## [Work required]
Every single line below has to be printed once more, exactly.

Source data
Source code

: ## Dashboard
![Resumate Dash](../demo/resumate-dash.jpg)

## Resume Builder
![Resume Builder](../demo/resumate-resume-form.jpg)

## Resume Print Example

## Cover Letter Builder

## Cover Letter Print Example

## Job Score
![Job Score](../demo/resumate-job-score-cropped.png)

## [Solution to this problem]
Source code

: ## Dashboard
![Resumate Dash](../demo/resumate-dash.jpg)

## Resume Builder
![Resume Builder](../demo/resumate-resume-form.jpg)

## Resume Print Example

## Cover Letter Builder

## Cover Letter Print Example

## Job Score
![Job Score](../demo/resumate-job-score-cropped.png)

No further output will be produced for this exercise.